In 1961, Don Level and Bob Love, as the rhythm and blues duo "Don and Bob", recorded a different version of "Good Morning Little Schoolgirl" for Argo Records, a Chess subsidiary. Although they use the phrase "good morning little schoolgirl", the song has different chord changes and lyrics, including references to popular dance styles of the time.

When the Yardbirds were looking for a song to follow up to their first single, "I Wish You Would", they chose the Don and Bob tune. The group's guitarist Eric Clapton explained in an early interview:

[The Yardbirds were] working about every single night of the week. Trouble was finding new material for a disc. We remembered this 'Good Morning Little School Girl' from a rather obscure R and B artiste—a friend of ours had it on a long-player. So we rushed in and recorded it.
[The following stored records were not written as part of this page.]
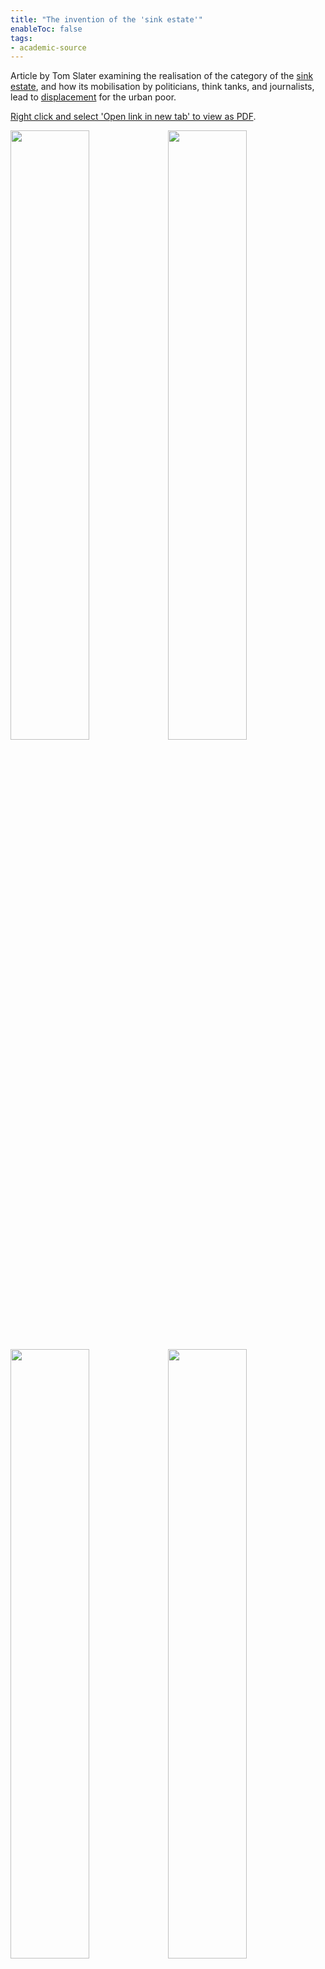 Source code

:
 ```yaml
---
title: "The invention of the 'sink estate'"
enableToc: false
tags:
- academic-source
---
```


Article by Tom Slater examining the realisation of the category of the [sink estate](cause-effect-affect/sink-estate), and how its mobilisation by politicians, think tanks, and journalists, lead to [displacement](cause-effect-affect/displacement) for the urban poor.

<a href="https://elaraks.github.io/dampcapital/images/theory/slatersink.pdf" target="_blank">Right click and select 'Open link in new tab' to view as PDF</a>.

<img src="https://elaraks.github.io/dampcapital/0001.jpg" width="50%"/><img src="https://elaraks.github.io/dampcapital/0002.jpg" width="50%"/>
<img src="https://elaraks.github.io/dampcapital/0003.jpg" width="50%"/><img src="https://elaraks.github.io/dampcapital/0004.jpg" width="50%"/>
<img src="https://elaraks.github.io/dampcapital/0005.jpg" width="50%"/><img src="https://elaraks.github.io/dampcapital/0006.jpg" width="50%"/>
<img src="https://elaraks.github.io/dampcapital/0007.jpg" width="50%"/><img src="https://elaraks.github.io/dampcapital/0008.jpg" width="50%"/>
<img src="https://elaraks.github.io/dampcapital/0009.jpg" width="50%"/><img src="https://elaraks.github.io/dampcapital/0010.jpg" width="50%"/>
<img src="https://elaraks.github.io/dampcapital/0011.jpg" width="50%"/><img src="https://elaraks.github.io/dampcapital/0012.jpg" width="50%"/>
<img src="https://elaraks.github.io/dampcapital/0013.jpg" width="50%"/><img src="https://elaraks.github.io/dampcapital/0014.jpg" width="50%"/>
<img src="https://elaraks.github.io/dampcapital/0015.jpg" width="50%"/><img src="https://elaraks.github.io/dampcapital/0016.jpg" width="50%"/>
<img src="https://elaraks.github.io/dampcapital/0017.jpg" width="100%"/>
The single was released on October 20, 1964, in the UK, where it reached number 44 in the singles chart, the band's first record to do so. Epic Records, the Yardbirds' American label, did not issue the single in the US, but in 1965 included the song on their first U.S. album, For Your Love. Later, in his autobiography, Clapton described the early recordings:

[They] sounded pretty lame. We just sounded young and white, and even though our second single, a cover of a rock version of 'Good Morning Little Schoolgirl', sounded much better, I felt just that we were falling short of the mark in some way. This was not something I felt just about the Yardbirds, but about other bands that I admired, like Manfred Mann, the Moody Blues, and the Animals, all of whom were far better live than they were on recordings.

The group recorded a live version at the Marquee Club in London, which was released on the British debut album, Five Live Yardbirds, in December 1964. On the live version, Clapton and bassist Paul Samwell-Smith provided the vocals instead of lead singer Keith Relf. The Yardbirds single version was credited to "Demarais" or "H.G. Demarais" (Dee Marais, a Shreveport, Louisiana, record label owner/distributor and business associate of Leonard Chess), although some later reissues list Sonny Boy Williamson as the songwriter. Album credits for live version are either listed as Demarais or "Level–Love".

=== Other versions ===
Numerous artists have recorded or performed the song through the years, usually with the title "Good Morning Little Schoolgirl". In 1964, Rod Stewart released his version as his debut solo single for Decca Records. In 1967, the Grateful Dead recorded a version for their self-titled debut album based on Wells' arrangement. Ron "Pigpen" McKernan provided the vocal and harmonica, which an AllMusic reviewer called a "greasy harp-fuelled take". The song was a staple of their early live performances.

English group Ten Years After updated the song with a blues-rock arrangement for their 1969 album Ssssh. In an album review, Jim Newsom noted the seven-minute version included "reworked lyrics leaving little doubt as to what the singer had in mind for the title character".

==Recognition and legacy==
In 1990, Sonny Boy Williamson's "Good Morning, School Girl" was inducted into the Blues Foundation Hall of Fame in the "Classics of Blues Recordings – Single or Album Track" category.